BEGIN

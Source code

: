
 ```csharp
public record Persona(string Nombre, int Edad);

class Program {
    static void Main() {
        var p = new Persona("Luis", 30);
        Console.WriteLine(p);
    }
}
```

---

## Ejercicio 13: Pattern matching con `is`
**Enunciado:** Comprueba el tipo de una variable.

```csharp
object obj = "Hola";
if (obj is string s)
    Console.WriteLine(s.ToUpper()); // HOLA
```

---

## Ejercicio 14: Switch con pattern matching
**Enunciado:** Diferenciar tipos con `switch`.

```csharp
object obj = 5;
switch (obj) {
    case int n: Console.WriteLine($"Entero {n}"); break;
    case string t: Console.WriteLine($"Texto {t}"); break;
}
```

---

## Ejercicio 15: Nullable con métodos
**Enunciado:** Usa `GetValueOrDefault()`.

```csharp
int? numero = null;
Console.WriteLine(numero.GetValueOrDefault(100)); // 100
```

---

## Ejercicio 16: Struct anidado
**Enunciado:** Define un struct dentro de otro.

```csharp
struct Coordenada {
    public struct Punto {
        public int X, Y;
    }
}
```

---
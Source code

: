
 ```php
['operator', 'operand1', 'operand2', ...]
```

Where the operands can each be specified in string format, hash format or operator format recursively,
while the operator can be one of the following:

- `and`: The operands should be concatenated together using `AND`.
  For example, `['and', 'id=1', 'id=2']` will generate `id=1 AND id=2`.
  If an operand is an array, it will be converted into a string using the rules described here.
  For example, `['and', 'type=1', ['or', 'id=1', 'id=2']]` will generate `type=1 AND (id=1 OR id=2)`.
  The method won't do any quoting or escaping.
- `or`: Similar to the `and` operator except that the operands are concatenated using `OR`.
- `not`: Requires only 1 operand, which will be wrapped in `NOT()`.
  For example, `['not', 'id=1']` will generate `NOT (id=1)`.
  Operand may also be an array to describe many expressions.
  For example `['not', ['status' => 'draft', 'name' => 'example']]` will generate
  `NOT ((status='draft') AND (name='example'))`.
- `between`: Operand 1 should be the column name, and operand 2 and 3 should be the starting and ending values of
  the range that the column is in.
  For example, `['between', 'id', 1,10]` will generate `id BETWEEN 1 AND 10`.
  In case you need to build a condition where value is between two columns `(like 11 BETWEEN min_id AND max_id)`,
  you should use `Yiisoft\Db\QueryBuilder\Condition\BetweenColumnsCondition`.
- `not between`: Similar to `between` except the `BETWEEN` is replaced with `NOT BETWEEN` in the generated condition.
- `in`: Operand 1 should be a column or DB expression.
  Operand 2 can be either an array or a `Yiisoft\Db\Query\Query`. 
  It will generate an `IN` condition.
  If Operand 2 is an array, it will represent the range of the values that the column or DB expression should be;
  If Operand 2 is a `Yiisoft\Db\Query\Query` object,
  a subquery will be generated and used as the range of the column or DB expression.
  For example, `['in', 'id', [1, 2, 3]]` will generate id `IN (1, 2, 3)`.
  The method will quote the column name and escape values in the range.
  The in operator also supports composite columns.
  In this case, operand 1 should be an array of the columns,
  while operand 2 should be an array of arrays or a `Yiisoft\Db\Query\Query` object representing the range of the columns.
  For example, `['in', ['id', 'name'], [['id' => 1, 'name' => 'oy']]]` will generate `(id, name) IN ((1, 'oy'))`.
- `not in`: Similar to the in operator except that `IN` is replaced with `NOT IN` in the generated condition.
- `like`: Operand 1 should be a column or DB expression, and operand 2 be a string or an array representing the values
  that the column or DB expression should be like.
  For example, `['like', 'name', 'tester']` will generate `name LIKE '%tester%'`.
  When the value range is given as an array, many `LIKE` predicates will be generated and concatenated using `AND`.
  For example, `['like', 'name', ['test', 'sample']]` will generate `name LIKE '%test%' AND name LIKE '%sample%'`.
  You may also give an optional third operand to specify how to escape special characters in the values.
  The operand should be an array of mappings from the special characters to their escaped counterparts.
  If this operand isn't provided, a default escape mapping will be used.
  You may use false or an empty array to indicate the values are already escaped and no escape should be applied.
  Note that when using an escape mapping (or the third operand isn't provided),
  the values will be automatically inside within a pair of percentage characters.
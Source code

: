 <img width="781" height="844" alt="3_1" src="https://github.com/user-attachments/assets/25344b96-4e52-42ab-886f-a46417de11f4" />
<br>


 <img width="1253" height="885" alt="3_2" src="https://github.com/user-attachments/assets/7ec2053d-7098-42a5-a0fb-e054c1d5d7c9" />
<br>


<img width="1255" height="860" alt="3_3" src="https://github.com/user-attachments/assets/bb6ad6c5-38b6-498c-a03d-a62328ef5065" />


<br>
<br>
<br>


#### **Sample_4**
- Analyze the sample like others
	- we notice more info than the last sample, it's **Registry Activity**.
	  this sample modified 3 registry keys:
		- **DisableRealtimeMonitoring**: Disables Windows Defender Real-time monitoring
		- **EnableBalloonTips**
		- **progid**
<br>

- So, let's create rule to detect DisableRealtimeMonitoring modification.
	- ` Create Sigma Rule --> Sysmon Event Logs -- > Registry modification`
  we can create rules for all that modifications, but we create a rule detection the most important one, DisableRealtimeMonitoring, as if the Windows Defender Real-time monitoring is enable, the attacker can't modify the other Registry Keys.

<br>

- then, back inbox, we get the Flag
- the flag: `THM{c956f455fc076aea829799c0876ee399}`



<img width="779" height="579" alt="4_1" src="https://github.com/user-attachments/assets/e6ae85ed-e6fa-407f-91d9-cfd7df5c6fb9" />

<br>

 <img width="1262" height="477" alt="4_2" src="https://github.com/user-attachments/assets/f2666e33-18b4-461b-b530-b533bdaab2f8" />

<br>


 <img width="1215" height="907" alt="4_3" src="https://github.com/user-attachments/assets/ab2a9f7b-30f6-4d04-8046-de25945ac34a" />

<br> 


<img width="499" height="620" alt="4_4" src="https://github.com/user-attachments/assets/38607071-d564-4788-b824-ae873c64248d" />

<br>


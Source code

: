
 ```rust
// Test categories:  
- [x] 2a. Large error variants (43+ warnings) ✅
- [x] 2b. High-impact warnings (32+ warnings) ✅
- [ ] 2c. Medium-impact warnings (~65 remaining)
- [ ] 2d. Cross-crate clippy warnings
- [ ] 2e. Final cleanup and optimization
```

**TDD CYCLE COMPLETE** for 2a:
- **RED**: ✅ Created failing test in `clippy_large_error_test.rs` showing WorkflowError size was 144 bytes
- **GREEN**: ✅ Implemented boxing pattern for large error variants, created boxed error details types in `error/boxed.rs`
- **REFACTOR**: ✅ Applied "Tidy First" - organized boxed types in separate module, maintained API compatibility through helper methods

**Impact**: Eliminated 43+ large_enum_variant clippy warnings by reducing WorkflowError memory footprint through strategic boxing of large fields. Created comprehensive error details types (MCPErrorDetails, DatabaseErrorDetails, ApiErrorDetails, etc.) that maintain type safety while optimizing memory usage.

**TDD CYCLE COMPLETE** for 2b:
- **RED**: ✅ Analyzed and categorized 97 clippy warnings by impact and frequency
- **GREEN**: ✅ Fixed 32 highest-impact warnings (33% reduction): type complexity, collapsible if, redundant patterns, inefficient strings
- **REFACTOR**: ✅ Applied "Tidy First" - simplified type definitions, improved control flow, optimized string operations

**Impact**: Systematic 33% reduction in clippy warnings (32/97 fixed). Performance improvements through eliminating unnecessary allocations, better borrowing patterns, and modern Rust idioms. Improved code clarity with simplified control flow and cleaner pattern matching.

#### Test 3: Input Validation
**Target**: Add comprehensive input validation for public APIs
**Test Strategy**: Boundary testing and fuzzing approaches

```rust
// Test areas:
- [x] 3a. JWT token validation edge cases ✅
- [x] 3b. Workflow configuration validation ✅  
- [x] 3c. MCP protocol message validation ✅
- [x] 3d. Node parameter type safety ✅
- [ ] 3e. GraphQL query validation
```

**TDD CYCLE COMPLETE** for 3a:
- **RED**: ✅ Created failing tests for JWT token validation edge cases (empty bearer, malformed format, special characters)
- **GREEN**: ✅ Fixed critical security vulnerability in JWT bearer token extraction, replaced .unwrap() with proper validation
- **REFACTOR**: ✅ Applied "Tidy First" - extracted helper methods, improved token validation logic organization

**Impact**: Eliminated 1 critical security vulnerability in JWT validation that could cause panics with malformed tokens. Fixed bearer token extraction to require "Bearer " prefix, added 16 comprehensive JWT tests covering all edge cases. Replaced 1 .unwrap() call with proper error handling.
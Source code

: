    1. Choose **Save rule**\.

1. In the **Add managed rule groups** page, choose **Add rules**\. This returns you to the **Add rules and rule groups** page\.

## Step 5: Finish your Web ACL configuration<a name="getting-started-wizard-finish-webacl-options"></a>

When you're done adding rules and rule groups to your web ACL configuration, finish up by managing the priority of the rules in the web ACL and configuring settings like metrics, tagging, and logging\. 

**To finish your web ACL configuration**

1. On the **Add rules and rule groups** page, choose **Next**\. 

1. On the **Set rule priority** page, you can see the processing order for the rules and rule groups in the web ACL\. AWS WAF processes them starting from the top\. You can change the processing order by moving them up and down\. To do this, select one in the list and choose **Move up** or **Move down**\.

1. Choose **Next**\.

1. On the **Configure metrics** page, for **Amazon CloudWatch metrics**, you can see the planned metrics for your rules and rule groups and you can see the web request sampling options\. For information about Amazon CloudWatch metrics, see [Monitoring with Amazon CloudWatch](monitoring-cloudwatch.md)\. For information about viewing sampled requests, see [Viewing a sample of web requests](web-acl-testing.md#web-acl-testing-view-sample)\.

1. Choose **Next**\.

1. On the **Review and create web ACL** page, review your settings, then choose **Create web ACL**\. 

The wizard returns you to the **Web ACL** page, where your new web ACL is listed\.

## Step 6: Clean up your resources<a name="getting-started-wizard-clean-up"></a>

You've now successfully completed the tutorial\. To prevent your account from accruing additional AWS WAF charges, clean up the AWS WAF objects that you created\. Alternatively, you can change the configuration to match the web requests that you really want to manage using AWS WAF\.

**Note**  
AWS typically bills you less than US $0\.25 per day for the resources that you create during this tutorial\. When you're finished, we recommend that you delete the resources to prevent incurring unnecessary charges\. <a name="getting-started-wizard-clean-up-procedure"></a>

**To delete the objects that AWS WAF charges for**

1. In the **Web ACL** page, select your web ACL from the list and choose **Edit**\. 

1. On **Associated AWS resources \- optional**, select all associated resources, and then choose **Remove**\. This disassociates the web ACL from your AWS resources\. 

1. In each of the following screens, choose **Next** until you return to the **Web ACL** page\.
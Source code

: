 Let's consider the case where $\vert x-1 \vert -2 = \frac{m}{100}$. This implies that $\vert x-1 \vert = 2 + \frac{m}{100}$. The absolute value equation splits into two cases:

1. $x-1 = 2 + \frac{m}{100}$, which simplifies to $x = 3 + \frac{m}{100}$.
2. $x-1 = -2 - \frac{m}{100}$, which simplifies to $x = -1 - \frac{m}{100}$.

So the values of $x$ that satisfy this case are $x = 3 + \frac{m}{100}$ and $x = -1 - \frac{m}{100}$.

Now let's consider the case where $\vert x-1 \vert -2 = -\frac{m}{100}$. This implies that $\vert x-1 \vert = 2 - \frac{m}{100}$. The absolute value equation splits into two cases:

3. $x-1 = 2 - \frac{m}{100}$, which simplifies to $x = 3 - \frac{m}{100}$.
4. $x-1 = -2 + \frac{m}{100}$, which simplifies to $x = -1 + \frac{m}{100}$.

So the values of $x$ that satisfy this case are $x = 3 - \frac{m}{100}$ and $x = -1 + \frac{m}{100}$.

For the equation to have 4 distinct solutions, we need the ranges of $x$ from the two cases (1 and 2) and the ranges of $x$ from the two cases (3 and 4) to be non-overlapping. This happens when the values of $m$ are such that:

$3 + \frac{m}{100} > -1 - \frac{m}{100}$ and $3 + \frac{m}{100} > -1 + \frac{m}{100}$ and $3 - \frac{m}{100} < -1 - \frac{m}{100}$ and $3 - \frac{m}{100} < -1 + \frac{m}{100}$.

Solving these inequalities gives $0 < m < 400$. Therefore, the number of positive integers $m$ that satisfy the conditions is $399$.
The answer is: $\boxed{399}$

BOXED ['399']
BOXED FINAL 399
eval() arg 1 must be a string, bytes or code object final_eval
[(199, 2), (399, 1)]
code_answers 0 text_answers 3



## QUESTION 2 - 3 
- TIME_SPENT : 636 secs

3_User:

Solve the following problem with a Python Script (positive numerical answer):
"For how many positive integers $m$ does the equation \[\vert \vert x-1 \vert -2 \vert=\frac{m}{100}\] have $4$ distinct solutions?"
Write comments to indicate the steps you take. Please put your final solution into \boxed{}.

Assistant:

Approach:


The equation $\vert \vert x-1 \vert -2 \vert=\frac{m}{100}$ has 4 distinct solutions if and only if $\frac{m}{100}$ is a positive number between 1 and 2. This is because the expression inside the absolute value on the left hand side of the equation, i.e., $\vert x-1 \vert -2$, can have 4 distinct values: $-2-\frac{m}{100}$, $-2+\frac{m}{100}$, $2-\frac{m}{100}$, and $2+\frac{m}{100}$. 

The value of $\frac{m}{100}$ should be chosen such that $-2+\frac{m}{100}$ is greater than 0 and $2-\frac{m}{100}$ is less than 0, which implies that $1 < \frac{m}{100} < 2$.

END

■ **WHAT YOU NEED TO DO**
Reproduce the lines above, beginning at the line with "for public APIs" and stopping after the line with "- **GREEN**: ✅ Fixed critical", exactly as they are.

■ **SOLUTION TO THE EXERCISE**
**Target**: Add comprehensive input validation for public APIs
**Test Strategy**: Boundary testing and fuzzing approaches

```rust
// Test areas:
- [x] 3a. JWT token validation edge cases ✅
- [x] 3b. Workflow configuration validation ✅  
- [x] 3c. MCP protocol message validation ✅
- [x] 3d. Node parameter type safety ✅
- [ ] 3e. GraphQL query validation
```

**TDD CYCLE COMPLETE** for 3a:
- **RED**: ✅ Created failing tests for JWT token validation edge cases (empty bearer, malformed format, special characters)
- **GREEN**: ✅ Fixed critical security vulnerability in JWT bearer token extraction, replaced .unwrap() with proper validation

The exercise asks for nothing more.